> _Available records_
****************************************

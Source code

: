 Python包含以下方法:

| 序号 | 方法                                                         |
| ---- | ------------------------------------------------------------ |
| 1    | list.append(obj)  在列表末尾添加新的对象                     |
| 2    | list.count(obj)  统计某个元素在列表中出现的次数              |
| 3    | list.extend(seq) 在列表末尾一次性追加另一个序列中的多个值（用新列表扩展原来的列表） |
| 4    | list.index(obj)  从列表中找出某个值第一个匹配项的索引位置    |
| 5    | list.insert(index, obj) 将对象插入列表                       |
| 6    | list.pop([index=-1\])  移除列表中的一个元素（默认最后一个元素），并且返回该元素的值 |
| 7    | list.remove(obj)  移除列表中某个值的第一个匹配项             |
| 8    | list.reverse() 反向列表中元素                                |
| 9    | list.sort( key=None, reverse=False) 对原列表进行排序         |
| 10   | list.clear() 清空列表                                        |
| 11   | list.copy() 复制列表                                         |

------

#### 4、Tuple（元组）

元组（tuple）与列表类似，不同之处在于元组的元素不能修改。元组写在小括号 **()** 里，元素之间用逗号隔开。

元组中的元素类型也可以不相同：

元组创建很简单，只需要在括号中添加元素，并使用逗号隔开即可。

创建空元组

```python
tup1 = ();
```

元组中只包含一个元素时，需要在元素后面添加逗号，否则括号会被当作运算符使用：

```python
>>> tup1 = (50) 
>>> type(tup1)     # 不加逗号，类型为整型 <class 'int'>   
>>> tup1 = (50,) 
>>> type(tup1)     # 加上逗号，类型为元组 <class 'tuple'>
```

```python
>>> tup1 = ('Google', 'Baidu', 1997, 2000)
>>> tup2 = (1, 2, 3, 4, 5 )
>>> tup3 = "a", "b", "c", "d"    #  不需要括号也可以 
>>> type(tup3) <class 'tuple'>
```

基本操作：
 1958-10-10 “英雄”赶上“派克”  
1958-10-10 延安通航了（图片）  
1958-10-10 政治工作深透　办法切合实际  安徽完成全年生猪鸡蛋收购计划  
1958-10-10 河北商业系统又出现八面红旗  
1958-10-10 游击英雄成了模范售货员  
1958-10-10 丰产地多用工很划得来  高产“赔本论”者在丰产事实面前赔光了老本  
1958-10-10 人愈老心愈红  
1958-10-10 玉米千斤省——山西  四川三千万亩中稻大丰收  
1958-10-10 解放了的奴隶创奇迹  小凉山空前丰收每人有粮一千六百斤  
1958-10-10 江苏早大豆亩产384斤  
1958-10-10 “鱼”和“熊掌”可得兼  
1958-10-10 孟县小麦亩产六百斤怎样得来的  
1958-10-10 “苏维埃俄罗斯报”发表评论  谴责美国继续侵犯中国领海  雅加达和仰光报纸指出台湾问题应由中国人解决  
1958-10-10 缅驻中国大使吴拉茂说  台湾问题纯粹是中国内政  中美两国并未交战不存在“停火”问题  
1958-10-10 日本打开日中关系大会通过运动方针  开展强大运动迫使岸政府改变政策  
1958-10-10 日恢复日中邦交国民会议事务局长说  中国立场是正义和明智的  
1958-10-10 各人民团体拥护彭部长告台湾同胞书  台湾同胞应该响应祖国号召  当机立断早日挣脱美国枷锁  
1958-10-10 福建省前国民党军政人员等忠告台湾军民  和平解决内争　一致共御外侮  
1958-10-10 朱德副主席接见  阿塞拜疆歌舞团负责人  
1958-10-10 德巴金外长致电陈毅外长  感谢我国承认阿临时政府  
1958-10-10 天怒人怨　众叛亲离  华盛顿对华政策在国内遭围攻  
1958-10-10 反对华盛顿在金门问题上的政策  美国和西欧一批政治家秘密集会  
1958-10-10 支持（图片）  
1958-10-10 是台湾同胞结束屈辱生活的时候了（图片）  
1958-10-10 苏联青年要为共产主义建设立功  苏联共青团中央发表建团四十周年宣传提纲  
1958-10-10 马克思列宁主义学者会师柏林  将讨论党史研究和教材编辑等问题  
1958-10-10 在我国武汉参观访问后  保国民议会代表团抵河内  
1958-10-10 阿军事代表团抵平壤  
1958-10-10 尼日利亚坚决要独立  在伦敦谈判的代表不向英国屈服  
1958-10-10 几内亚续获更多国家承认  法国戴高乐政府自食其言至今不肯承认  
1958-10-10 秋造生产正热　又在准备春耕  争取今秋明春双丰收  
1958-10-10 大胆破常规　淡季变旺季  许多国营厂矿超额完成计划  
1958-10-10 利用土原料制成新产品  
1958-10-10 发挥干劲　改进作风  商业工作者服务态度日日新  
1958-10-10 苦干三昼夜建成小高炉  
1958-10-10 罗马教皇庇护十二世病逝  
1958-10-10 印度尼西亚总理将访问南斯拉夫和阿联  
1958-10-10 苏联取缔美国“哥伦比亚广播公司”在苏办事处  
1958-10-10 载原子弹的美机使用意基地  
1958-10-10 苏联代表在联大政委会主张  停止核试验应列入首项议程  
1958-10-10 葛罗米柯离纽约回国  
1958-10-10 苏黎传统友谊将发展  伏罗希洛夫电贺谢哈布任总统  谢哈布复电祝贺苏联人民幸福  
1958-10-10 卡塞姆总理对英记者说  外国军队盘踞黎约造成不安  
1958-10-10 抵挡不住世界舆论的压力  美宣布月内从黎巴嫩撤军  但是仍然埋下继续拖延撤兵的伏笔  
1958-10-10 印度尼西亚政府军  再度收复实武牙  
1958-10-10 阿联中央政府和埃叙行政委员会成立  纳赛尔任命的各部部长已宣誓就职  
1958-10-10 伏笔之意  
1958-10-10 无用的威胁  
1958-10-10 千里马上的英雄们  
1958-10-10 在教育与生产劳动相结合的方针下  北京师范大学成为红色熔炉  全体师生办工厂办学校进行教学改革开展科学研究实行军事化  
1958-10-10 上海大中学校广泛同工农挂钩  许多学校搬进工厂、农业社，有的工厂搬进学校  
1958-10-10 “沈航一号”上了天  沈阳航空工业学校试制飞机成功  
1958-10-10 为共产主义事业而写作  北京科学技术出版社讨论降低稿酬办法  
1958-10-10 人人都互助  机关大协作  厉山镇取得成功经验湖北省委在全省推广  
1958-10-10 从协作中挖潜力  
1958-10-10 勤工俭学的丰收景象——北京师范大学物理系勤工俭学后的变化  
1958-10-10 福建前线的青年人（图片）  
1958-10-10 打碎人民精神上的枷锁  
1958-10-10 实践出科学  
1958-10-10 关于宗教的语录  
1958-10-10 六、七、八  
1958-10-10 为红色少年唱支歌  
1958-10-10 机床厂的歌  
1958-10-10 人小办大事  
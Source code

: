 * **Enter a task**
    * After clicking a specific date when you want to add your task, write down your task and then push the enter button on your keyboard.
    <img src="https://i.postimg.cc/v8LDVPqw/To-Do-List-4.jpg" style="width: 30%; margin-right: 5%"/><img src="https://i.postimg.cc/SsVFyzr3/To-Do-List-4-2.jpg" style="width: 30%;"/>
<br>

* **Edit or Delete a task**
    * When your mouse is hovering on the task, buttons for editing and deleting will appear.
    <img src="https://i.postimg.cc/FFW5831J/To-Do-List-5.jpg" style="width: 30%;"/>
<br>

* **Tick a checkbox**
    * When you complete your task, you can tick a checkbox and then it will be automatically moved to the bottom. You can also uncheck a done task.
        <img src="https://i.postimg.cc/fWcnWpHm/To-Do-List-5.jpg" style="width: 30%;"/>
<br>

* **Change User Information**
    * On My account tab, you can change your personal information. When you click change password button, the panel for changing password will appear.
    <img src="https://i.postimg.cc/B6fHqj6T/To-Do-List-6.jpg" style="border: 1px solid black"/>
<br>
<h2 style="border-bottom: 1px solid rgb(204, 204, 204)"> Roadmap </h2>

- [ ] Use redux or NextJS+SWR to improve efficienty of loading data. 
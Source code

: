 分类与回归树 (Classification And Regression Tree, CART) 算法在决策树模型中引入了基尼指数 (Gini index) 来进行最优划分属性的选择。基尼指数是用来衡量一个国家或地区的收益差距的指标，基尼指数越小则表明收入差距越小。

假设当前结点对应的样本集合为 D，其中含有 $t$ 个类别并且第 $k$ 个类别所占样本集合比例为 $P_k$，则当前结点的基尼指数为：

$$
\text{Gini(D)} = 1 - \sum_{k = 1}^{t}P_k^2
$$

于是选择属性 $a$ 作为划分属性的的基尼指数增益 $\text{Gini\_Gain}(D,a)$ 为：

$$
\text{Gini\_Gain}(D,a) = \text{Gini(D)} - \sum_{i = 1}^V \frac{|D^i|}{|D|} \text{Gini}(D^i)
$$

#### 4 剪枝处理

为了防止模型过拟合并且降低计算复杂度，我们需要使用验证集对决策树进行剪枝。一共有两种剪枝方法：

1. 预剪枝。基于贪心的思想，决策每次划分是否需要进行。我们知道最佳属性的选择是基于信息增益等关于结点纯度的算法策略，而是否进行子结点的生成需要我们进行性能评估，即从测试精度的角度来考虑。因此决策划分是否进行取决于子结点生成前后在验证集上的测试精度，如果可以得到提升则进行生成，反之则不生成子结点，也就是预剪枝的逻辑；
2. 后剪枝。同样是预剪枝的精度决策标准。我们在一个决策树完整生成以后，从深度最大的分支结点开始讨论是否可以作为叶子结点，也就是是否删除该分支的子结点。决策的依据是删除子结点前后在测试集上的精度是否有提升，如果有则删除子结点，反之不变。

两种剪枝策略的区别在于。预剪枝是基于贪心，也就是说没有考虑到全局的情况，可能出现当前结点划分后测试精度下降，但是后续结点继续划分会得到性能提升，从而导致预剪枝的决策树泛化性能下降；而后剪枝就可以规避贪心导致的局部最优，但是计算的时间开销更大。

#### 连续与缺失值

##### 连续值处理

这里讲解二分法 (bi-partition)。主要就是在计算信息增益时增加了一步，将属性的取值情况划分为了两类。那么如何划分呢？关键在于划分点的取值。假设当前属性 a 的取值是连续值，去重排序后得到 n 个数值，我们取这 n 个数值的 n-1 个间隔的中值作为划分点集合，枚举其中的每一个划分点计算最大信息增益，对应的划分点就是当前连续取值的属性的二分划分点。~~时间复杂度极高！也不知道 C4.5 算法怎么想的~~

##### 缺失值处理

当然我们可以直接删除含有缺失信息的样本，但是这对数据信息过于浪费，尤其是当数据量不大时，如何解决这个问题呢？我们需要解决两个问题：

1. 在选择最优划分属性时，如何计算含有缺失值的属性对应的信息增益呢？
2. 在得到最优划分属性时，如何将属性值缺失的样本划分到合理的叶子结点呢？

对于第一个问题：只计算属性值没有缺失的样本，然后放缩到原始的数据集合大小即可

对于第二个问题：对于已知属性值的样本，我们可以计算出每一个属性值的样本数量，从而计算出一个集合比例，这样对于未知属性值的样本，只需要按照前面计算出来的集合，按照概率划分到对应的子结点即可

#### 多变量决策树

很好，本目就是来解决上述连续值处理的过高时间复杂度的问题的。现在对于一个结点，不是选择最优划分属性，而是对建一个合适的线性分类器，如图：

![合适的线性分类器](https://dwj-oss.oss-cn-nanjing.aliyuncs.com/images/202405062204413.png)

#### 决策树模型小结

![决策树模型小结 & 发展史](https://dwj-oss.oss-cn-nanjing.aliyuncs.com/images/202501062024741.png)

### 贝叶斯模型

****************************************

> _Exercise details_
Your task is to return, exactly and on their own, the lines from the one containing "a 的取值是连续值，去重排序后得到 n" through the last line of the listing.

> _Completed task_
这里讲解二分法 (bi-partition)。主要就是在计算信息增益时增加了一步，将属性的取值情况划分为了两类。那么如何划分呢？关键在于划分点的取值。假设当前属性 a 的取值是连续值，去重排序后得到 n 个数值，我们取这 n 个数值的 n-1 个间隔的中值作为划分点集合，枚举其中的每一个划分点计算最大信息增益，对应的划分点就是当前连续取值的属性的二分划分点。~~时间复杂度极高！也不知道 C4.5 算法怎么想的~~

##### 缺失值处理

当然我们可以直接删除含有缺失信息的样本，但是这对数据信息过于浪费，尤其是当数据量不大时，如何解决这个问题呢？我们需要解决两个问题：

1. 在选择最优划分属性时，如何计算含有缺失值的属性对应的信息增益呢？
2. 在得到最优划分属性时，如何将属性值缺失的样本划分到合理的叶子结点呢？

对于第一个问题：只计算属性值没有缺失的样本，然后放缩到原始的数据集合大小即可

对于第二个问题：对于已知属性值的样本，我们可以计算出每一个属性值的样本数量，从而计算出一个集合比例，这样对于未知属性值的样本，只需要按照前面计算出来的集合，按照概率划分到对应的子结点即可

#### 多变量决策树

很好，本目就是来解决上述连续值处理的过高时间复杂度的问题的。现在对于一个结点，不是选择最优划分属性，而是对建一个合适的线性分类器，如图：

![合适的线性分类器](https://dwj-oss.oss-cn-nanjing.aliyuncs.com/images/202405062204413.png)

#### 决策树模型小结

![决策树模型小结 & 发展史](https://dwj-oss.oss-cn-nanjing.aliyuncs.com/images/202501062024741.png)

### 贝叶斯模型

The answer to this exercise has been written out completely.